DISCLAIMER: Everything after the video is…wishy washy, pedantic, stoner, sleepy girl talk. Meaning, pedantic in philostoner way, not that I’m actually high.

I ❤ Mad Men.

At first I wasn’t sure if I liked the trajectory of this season but then I realized that’s because, like myself, Mad Men is growing up. Growing old.

Maybe it’s because of the writer’s strike and the year+ gap between last season and this season, or the fact that I’m actually waiting a full week to watch new episodes because I’m all caught up – or the fact that now they are now in a time period rife with historical events and turning points that were hammered into our brains in school – but – this season is just so different.

It’s no longer some glamorously dark period show, when Don and his buddies, were at the peak of their game – with the women, the constant drinking and smoking, the philandering. Nope. Not anymore.

They are beginning to be regarded as old fogies, and the new generation is coming up, and it is depressing to see that way of life become obsolete and dated, despite how unhealthy it was. As Roger said in some episode this season that I can’t remember the name of “When is everything going to go back to normal?”

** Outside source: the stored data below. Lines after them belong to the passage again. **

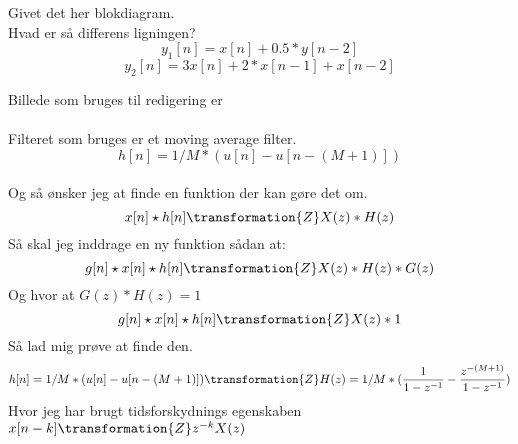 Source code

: 
\begin{Øvelser}
    \begin{kapitel}[Introduktion]
        \begin{Øvelse}[Blokdiagrammer]
            Givet det her blokdiagram. 
            \\
            Hvad er så differens ligningen? 
            \[y_1[n] = x[n] + 0.5 * y[n-2]\] 
            \[y_2[n] = 3x[n] + 2*x[n-1] + x[n - 2]\]
        \end{Øvelse}
    \end{kapitel}
    \begin{kapitel}        
    \end{kapitel}
    \begin{kapitel}[Z domænet]
        \begin{Øvelse}
            Billede som bruges til redigering er \\
            \\
            Filteret som bruges er et moving average filter. 
            \[h[n] = 1/M * (u[n] - u[n - (M+1)])\]
            \\
            Og så ønsker jeg at finde en funktion der kan gøre det om. 
            \[x[n]\star h[n] \transformation{Z} X(z)*H(z)\]
            Så skal jeg inddrage en ny funktion sådan at: 
            \[g[n]\star x[n]\star h[n] \transformation{Z} X(z)*H(z)*G(z)\]
            Og hvor at $G(z)*H(z) = 1$
            \[g[n]\star x[n]\star h[n] \transformation{Z} X(z)*1\]
            Så lad mig prøve at finde den. \\
            \[h[n] = 1/M * (u[n] - u[n - (M+1)]) \transformation{Z} H(z) = 1/M * (\frac{1}{1 - z^{-1}} - \frac{z^{-(M+1)}}{1 - z^{-1}})\]
            Hvor jeg har brugt tidsforskydnings egenskaben $x[n-k] \transformation{Z}  z^{-k}X(z)$\\


\end{Øvelse}
\end{kapitel}
\end{Øvelser}

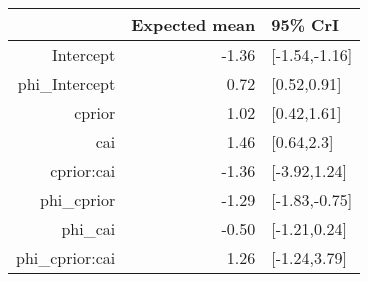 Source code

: \begin{tabular}{rrl}
  \hline
 & Expected mean & 95\% CrI \\ 
  \hline
Intercept & -1.36 & [-1.54,-1.16] \\ 
  phi\_Intercept & 0.72 & [0.52,0.91] \\ 
  cprior & 1.02 & [0.42,1.61] \\ 
  cai & 1.46 & [0.64,2.3] \\ 
  cprior:cai & -1.36 & [-3.92,1.24] \\ 
  phi\_cprior & -1.29 & [-1.83,-0.75] \\ 
  phi\_cai & -0.50 & [-1.21,0.24] \\ 
  phi\_cprior:cai & 1.26 & [-1.24,3.79] \\ 
   \hline
\end{tabular}

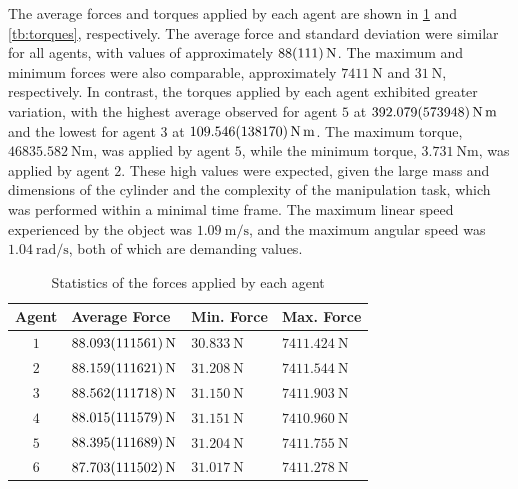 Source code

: The average forces and torques applied by each agent are shown in \cref{tb:forces} and \cref{tb:torques}, respectively. The average force and standard deviation were similar for all agents, with values of approximately $\qty{88 \pm 111}{\newton}$. The maximum and minimum forces were also comparable, approximately $\qty{7411}{\newton}$ and $\qty{31}{\newton}$, respectively. In contrast, the torques applied by each agent exhibited greater variation, with the highest average observed for agent $5$ at $\qty{392.079 \pm 573.948}{\newton\meter}$ and the lowest for agent $3$ at $\qty{109.546 \pm 138.17}{\newton\meter}$. The maximum torque, $\qty{46835.582}{\newton\meter}$, was applied by agent $5$, while the minimum torque, $\qty{3.731}{\newton\meter}$, was applied by agent $2$. These high values were expected, given the large mass and dimensions of the cylinder and the complexity of the manipulation task, which was performed within a minimal time frame. The maximum linear speed experienced by the object was $\qty{1.09}{\meter\per\second}$, and the maximum angular speed was $\qty{1.04}{\radian\per\second}$, both of which are demanding values.
\begin{table}[ht]
    \centering
    \caption{Statistics of the forces applied by each agent}\label{tb:forces}
    \begin{tabular}{clll}
    Agent & Average Force & Min. Force & Max. Force\\\hline
    $1$ & $\qty{88.093 \pm 111.561}{\newton}$ & $\qty{30.833}{\newton}$ & $\qty{7411.424}{\newton}$ \\
    $2$ & $\qty{88.159 \pm 111.621}{\newton}$ & $\qty{31.208}{\newton}$ & $\qty{7411.544}{\newton}$ \\
    $3$ & $\qty{88.562 \pm 111.718}{\newton}$ & $\qty{31.150}{\newton}$ & $\qty{7411.903}{\newton}$ \\
    $4$ & $\qty{88.015 \pm 111.579}{\newton}$ & $\qty{31.151}{\newton}$ & $\qty{7410.960}{\newton}$ \\
    $5$ & $\qty{88.395 \pm 111.689}{\newton}$ & $\qty{31.204}{\newton}$ & $\qty{7411.755}{\newton}$ \\
    $6$ & $\qty{87.703 \pm 111.502}{\newton}$ & $\qty{31.017}{\newton}$ & $\qty{7411.278}{\newton}$
    \\\hline
    \end{tabular}
\end{table}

This entire season seems to be about a reluctant meeting of the past and the future. My mad men can taste the bittersweetness of it all, without really knowing what it means.  It’s sad. And the answer to your question Roger is that –

It’s not ever going back to normal. You can’t go backward. Life: A lesson in impermanence, as a friend of mine would say. This is my blog. So I’m going to bring this all back to me.

They say (not some vague “they”…SCIENCE) that as you grow older the neurons in your brain begin to fire more slowly, and you absorb less of the world around you, thus time seems to go by more quickly.

When we were all children, summer vacation was an infinite stretch of time, the duration seemingly lasting as long as the school year itself (I liked how it was put in tonight’s episode of Mad Men).  As we grow older, days blur into weeks, and months, and eventually the years pass by one after another, without distinction.

At a certain age, I fear many of us reach some sort of state of arrested development. Locked in on one certain time period that is the last real, tangible, vivid memory, that we are constantly nostalgic for or reminisce on (not always in a good way), that we use as a reference point for other things that come along in the future.

It’s dumb.
Maybe it is a past lover. But reminisce all you want, close your eyes and try to rewind time, to your fondest memories and your most torrid. You may feel a twinge (hopefully not more, if it is a past lover and you’re really over it), but it will never hold a candle to what you felt in that moment.

Maybe it is your travels. I have fine memories of the London summer, lying in Hyde Park, sharing laughs with friends, feeling my heart awash with the warm tinglies of a budding friendship. I remember it, but there are details I’m missing, and it’s not nearly as satisfying as it was in the moment.

It is all in the past, memories are essential, but they are fragmented and flawed, and you can’t capture them and take them with you. Sad that times of pure unadulterated joy are fleeting, and merciful that I can’t really go back to times of heartbreak and anguish.  Life is linear, and that is as it should be.

So even though I’m so tempted to regress and curl up and watch Rugrats episodes and eat Cheetos because the prospect of adulthood is frightening and I don’t even know what to expect, I will never be a child again. I will never be able to revisit the love of past paramours again (thank gawd), and daydreaming about my past travels sucks because I’d much rather be back at those places, and new ones. When I think back on memories, I never feel it as if I am feeling it myself, with immediacy, but it is more like I’m watching a film, where I am being played by someone who looks just like me, and I can deeply empathize with her without really living through it.

Out of the precious few moments I have in this life (because life is too damn short), there is only the future, there is no true past. It’s a collection of fragments that our brain randomly holds on to, and shared experiences and brief moments of spiritual connection with others. I realize that this leaves me with only now. Now. Right now. And the promise of the future.

It is much more fun to imagine a future than to dwell on the past anyway.
Not entirely sure if this was coherent, but whatever. Bedtime por moi.